* INSTRUCTIONS TO FOLLOW
Where the data below has the string "Dimensional", return the whole line.

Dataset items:

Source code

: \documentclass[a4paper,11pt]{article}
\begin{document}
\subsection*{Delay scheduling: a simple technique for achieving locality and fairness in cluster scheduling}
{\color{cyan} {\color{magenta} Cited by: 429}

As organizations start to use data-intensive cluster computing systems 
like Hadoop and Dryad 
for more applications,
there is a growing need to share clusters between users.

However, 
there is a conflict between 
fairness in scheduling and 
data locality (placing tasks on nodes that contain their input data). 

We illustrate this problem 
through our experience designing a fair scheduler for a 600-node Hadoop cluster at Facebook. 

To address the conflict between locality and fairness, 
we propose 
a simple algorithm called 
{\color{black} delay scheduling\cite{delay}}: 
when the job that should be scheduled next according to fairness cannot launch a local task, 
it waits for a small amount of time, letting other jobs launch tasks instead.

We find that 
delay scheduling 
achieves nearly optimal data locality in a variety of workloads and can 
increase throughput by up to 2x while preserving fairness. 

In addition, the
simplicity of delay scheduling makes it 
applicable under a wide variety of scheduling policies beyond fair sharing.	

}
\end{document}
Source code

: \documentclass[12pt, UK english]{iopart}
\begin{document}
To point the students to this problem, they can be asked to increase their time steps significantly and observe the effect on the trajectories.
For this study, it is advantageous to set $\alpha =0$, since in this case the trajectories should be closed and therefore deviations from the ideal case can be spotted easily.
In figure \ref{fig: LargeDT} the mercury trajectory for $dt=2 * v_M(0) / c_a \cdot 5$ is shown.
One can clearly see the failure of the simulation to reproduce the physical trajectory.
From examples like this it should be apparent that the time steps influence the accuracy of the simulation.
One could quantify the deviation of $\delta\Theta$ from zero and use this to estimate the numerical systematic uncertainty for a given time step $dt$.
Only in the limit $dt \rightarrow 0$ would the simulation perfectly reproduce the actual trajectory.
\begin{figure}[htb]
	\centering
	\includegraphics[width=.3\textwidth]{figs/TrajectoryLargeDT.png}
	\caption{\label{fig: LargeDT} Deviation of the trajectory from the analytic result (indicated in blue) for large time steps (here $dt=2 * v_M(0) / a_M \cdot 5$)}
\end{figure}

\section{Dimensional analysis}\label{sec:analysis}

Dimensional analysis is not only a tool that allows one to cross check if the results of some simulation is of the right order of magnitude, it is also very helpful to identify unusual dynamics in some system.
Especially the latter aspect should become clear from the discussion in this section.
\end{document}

* WRITTEN REPLY
\section{Dimensional analysis}\label{sec:analysis}
Dimensional analysis is not only a tool that allows one to cross check if the results of some simulation is of the right order of magnitude, it is also very helpful to identify unusual dynamics in some system.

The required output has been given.